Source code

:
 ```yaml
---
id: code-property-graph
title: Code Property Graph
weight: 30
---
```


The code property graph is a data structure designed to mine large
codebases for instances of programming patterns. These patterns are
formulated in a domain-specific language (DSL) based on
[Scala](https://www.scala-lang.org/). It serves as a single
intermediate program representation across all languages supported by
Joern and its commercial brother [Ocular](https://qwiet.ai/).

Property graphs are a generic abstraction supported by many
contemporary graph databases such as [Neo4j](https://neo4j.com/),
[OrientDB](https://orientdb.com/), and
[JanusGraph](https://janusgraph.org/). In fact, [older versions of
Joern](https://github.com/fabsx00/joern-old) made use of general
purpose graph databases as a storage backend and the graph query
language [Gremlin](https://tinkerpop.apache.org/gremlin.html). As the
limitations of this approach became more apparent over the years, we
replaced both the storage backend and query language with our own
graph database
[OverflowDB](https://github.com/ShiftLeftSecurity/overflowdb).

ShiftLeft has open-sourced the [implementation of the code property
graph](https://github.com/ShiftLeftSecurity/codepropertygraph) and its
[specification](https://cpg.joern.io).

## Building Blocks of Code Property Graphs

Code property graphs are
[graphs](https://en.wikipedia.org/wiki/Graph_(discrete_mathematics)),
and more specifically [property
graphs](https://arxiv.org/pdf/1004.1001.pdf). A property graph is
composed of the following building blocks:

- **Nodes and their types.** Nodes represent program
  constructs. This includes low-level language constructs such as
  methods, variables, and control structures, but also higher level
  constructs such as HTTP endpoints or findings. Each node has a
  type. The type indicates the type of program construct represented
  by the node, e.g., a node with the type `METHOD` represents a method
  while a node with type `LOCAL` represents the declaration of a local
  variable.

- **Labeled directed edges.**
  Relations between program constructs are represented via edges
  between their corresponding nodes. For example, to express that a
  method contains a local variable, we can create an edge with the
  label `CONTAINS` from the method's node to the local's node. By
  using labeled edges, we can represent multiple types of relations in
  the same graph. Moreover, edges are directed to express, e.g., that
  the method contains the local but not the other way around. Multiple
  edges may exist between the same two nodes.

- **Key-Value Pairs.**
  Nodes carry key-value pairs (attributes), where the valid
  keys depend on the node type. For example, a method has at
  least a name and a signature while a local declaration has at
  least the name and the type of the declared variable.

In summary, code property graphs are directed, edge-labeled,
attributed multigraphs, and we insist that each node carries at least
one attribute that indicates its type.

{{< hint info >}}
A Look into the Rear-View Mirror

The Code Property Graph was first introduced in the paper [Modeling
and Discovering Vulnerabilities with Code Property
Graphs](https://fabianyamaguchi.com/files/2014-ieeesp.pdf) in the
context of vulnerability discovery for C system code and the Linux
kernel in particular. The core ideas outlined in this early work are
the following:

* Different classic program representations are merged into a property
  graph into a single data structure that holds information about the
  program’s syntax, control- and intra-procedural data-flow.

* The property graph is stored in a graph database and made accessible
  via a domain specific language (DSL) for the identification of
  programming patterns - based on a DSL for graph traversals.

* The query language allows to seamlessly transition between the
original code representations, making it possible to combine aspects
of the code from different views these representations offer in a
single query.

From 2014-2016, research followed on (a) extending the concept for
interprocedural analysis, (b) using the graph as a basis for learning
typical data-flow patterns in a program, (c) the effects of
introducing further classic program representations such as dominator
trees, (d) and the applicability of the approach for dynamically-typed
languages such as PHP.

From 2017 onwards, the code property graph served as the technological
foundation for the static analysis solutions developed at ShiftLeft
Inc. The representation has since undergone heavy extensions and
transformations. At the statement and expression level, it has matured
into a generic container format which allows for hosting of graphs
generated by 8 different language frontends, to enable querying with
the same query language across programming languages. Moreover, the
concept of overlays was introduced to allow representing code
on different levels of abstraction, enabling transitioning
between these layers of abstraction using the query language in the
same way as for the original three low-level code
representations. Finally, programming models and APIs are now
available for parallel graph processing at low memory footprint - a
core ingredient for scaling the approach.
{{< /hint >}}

- [ACTION ITEM] Nothing but the lines from the beginning of the records through the line with "[Scala](https://www.scala-lang.org/). It serves" should appear, each printed exactly.

- [TASK RESPONSE]
Source code

:
 ```yaml
---
id: code-property-graph
title: Code Property Graph
weight: 30
---
```


The code property graph is a data structure designed to mine large
codebases for instances of programming patterns. These patterns are
formulated in a domain-specific language (DSL) based on
[Scala](https://www.scala-lang.org/). It serves as a single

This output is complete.